[DIRECTIONS] Look for the string "mode" in the listing below, then copy every line that has it.

[INPUT MATERIAL]
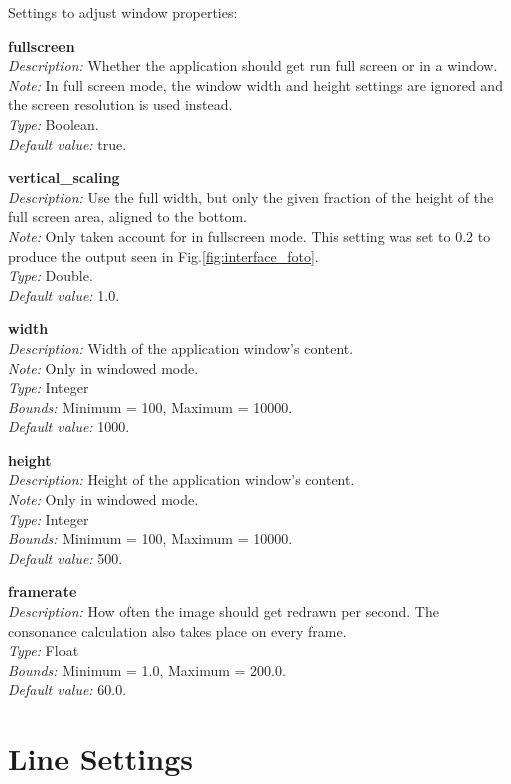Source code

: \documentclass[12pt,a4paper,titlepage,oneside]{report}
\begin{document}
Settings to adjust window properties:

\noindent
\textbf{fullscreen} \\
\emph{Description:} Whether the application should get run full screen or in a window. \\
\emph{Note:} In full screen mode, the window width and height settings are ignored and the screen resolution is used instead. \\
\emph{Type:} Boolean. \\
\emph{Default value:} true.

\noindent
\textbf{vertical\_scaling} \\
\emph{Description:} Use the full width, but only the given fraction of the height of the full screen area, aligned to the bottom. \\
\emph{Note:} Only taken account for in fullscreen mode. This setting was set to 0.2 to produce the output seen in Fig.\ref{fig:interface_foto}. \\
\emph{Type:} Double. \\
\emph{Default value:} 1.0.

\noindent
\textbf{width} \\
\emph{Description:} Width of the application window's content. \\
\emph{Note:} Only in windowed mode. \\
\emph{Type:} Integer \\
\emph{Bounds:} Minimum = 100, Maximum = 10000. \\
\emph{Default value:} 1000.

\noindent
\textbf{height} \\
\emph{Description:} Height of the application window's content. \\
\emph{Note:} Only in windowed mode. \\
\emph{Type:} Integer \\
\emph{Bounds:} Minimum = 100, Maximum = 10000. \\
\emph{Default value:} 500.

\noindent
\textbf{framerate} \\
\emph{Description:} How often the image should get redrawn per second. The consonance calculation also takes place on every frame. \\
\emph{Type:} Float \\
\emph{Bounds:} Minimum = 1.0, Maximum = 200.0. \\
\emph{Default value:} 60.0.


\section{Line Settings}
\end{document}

[ANSWER TO THE EXERCISE]
\emph{Note:} In full screen mode, the window width and height settings are ignored and the screen resolution is used instead. \\
\emph{Note:} Only taken account for in fullscreen mode. This setting was set to 0.2 to produce the output seen in Fig.\ref{fig:interface_foto}. \\
\emph{Note:} Only in windowed mode. \\
\emph{Note:} Only in windowed mode. \\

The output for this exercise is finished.